Her işimizde olduğu gibi okumaya başlarken de niyet gözden geçirilmelidir. Hak olanı bulmaya ve tanımaya niyet edilmelidir. Müslüman bir birey için bu niyet, “yaratan Rabbi’nin adıyla”[1] okumaktır.
Okuma sürecinde, kişi yüklendiği bilgi nispetinde kendi içinde bir yolculuğa çıkabilirse; bu yolculuk vesilesi ile hayatın bütününü doğru okumaya başlayabilirse; okuma eylemi amacına hizmet eden kıymetli bir araç olarak gerçek değerini bulmuş olur. Bu yolculuk yeni keşiflere gebedir. Bu kıymetli okumalar nihayetinde, kişi varoluş gayesini keşfedecek ve bu gaye doğrultusunda değişim dönüşüm yaşayacaktır. İşte o zaman okuma yazma bilen cahil bir kimse olmaktan çıkıp; gerçek bir bilge olacak, iç huzuruna kavuşacaktır.
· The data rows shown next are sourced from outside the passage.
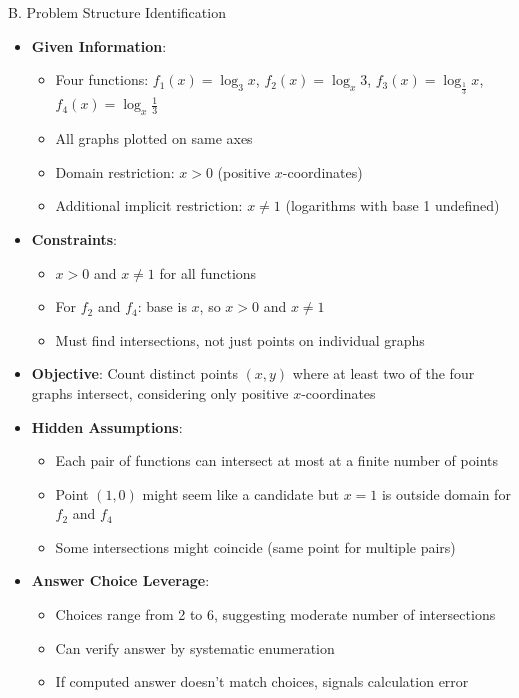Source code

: \documentclass[12pt]{article}
\begin{document}
\begin{problemconfigbox}{B. Problem Structure Identification}
\begin{itemize}[leftmargin=*]
    \item \textbf{Given Information}: 
    \begin{itemize}
        \item Four functions: $f_1(x) = \log_3 x$, $f_2(x) = \log_x 3$, $f_3(x) = \log_{\frac{1}{3}} x$, $f_4(x) = \log_x \frac{1}{3}$
        \item All graphs plotted on same axes
        \item Domain restriction: $x > 0$ (positive $x$-coordinates)
        \item Additional implicit restriction: $x \neq 1$ (logarithms with base 1 undefined)
    \end{itemize}
    
    \item \textbf{Constraints}: 
    \begin{itemize}
        \item $x > 0$ and $x \neq 1$ for all functions
        \item For $f_2$ and $f_4$: base is $x$, so $x > 0$ and $x \neq 1$
        \item Must find intersections, not just points on individual graphs
    \end{itemize}
    
    \item \textbf{Objective}: Count distinct points $(x, y)$ where at least two of the four graphs intersect, considering only positive $x$-coordinates
    
    \item \textbf{Hidden Assumptions}: 
    \begin{itemize}
        \item Each pair of functions can intersect at most at a finite number of points
        \item Point $(1, 0)$ might seem like a candidate but $x = 1$ is outside domain for $f_2$ and $f_4$
        \item Some intersections might coincide (same point for multiple pairs)
    \end{itemize}
    
    \item \textbf{Answer Choice Leverage}: 
    \begin{itemize}
        \item Choices range from 2 to 6, suggesting moderate number of intersections
        \item Can verify answer by systematic enumeration
        \item If computed answer doesn't match choices, signals calculation error
    \end{itemize}
\end{itemize}
\end{problemconfigbox}
\end{document}
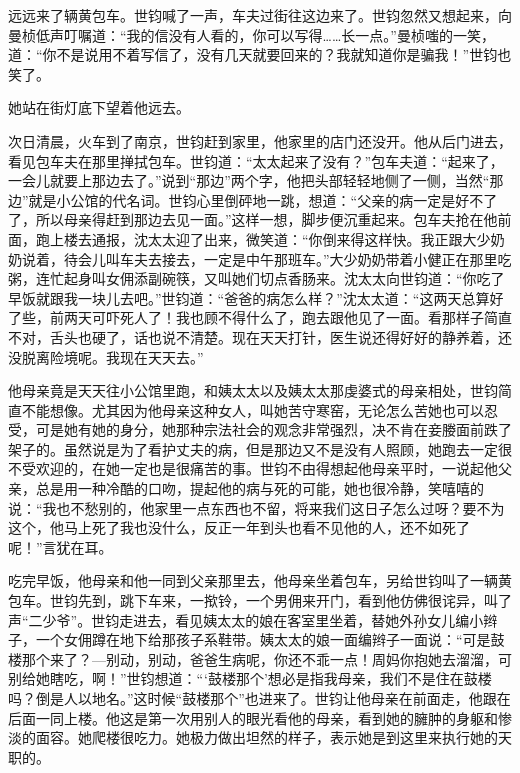 \par 远远来了辆黄包车。世钧喊了一声，车夫过街往这边来了。世钧忽然又想起来，向曼桢低声叮嘱道：“我的信没有人看的，你可以写得……长一点。”曼桢嗤的一笑，道：“你不是说用不着写信了，没有几天就要回来的？我就知道你是骗我！”世钧也笑了。
\par 她站在街灯底下望着他远去。
\par 次日清晨，火车到了南京，世钧赶到家里，他家里的店门还没开。他从后门进去，看见包车夫在那里掸拭包车。世钧道：“太太起来了没有？”包车夫道：“起来了，一会儿就要上那边去了。”说到“那边”两个字，他把头部轻轻地侧了一侧，当然“那边”就是小公馆的代名词。世钧心里倒砰地一跳，想道：“父亲的病一定是好不了了，所以母亲得赶到那边去见一面。”这样一想，脚步便沉重起来。包车夫抢在他前面，跑上楼去通报，沈太太迎了出来，微笑道：“你倒来得这样快。我正跟大少奶奶说着，待会儿叫车夫去接去，一定是中午那班车。”大少奶奶带着小健正在那里吃粥，连忙起身叫女佣添副碗筷，又叫她们切点香肠来。沈太太向世钧道：“你吃了早饭就跟我一块儿去吧。”世钧道：“爸爸的病怎么样？”沈太太道：“这两天总算好了些，前两天可吓死人了！我也顾不得什么了，跑去跟他见了一面。看那样子简直不对，舌头也硬了，话也说不清楚。现在天天打针，医生说还得好好的静养着，还没脱离险境呢。我现在天天去。”
\par 他母亲竟是天天往小公馆里跑，和姨太太以及姨太太那虔婆式的母亲相处，世钧简直不能想像。尤其因为他母亲这种女人，叫她苦守寒窑，无论怎么苦她也可以忍受，可是她有她的身分，她那种宗法社会的观念非常强烈，决不肯在妾媵面前跌了架子的。虽然说是为了看护丈夫的病，但是那边又不是没有人照顾，她跑去一定很不受欢迎的，在她一定也是很痛苦的事。世钧不由得想起他母亲平时，一说起他父亲，总是用一种冷酷的口吻，提起他的病与死的可能，她也很冷静，笑嘻嘻的说：“我也不愁别的，他家里一点东西也不留，将来我们这日子怎么过呀？要不为这个，他马上死了我也没什么，反正一年到头也看不见他的人，还不如死了呢！”言犹在耳。
\par 吃完早饭，他母亲和他一同到父亲那里去，他母亲坐着包车，另给世钧叫了一辆黄包车。世钧先到，跳下车来，一揿铃，一个男佣来开门，看到他仿佛很诧异，叫了声“二少爷”。世钧走进去，看见姨太太的娘在客室里坐着，替她外孙女儿编小辫子，一个女佣蹲在地下给那孩子系鞋带。姨太太的娘一面编辫子一面说：“可是鼓楼那个来了？—别动，别动，爸爸生病呢，你还不乖一点！周妈你抱她去溜溜，可别给她瞎吃，啊！”世钧想道：“‘鼓楼那个’想必是指我母亲，我们不是住在鼓楼吗？倒是人以地名。”这时候“鼓楼那个”也进来了。世钧让他母亲在前面走，他跟在后面一同上楼。他这是第一次用别人的眼光看他的母亲，看到她的臃肿的身躯和惨淡的面容。她爬楼很吃力。她极力做出坦然的样子，表示她是到这里来执行她的天职的。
Eğer okuma sonucunda, bilgi seviyesi yükselmiş, ancak bilgi eyleme dönüşmemişse, bu okumanın pek bir faydası olduğu iddia edilemez. Kuru bilgi diye bahsettiğimiz bu donanıma sahip kişi kullanım kılavuzumuzda “ciltlerle kitap taşıyan eşek” olarak tarif edilmektedir.
Okuma nihayetinde, arzu edilen yolculuğa çıkamamanın bazı sebepleri vardır. Kullanım kılavuzumuzda bu sebepler, kalplerin üzerindeki kilitler olarak ifade edilir: “Onlar Kur’an(’ın söyledikleri) üzerinde düşünmezler mi? Yoksa kalpler(inin) üzerinde kilitler mi var?”[2]
Hidayet kaynağı olan, doğru yol rehberi olan Kur’an-ı Kerim’i okumak, aslında en büyük faydayı sağlayan okumadır. Ancak insanın süflî hazları, bu okumanın dahi amaca hizmetine engel olur. Hal böyle iken diğer okumaların, amacından sapması hiç de şaşılacak bir şey değildir.
Kalbin kilitli olması, kuruması ve sertleşmesi olarak tefsir edilir. Zira kalp, gerçeği görmek ve bilmek üzere yaratılmıştır. Ancak dünyevi hazlar içinde bırakıldığında katılaşır ve taştan farkı kalmaz. İşte bu taşlaşma, kalbin kilitli halidir. Böyle bir kalbe sahip olan kimse, insanlığın faziletlerinden uzak düşmekten kurtulamaz. Hayatı doğru okuyamamanın sonucunda ise huzursuz ve boşa harcanan bir ömür vardır sadece.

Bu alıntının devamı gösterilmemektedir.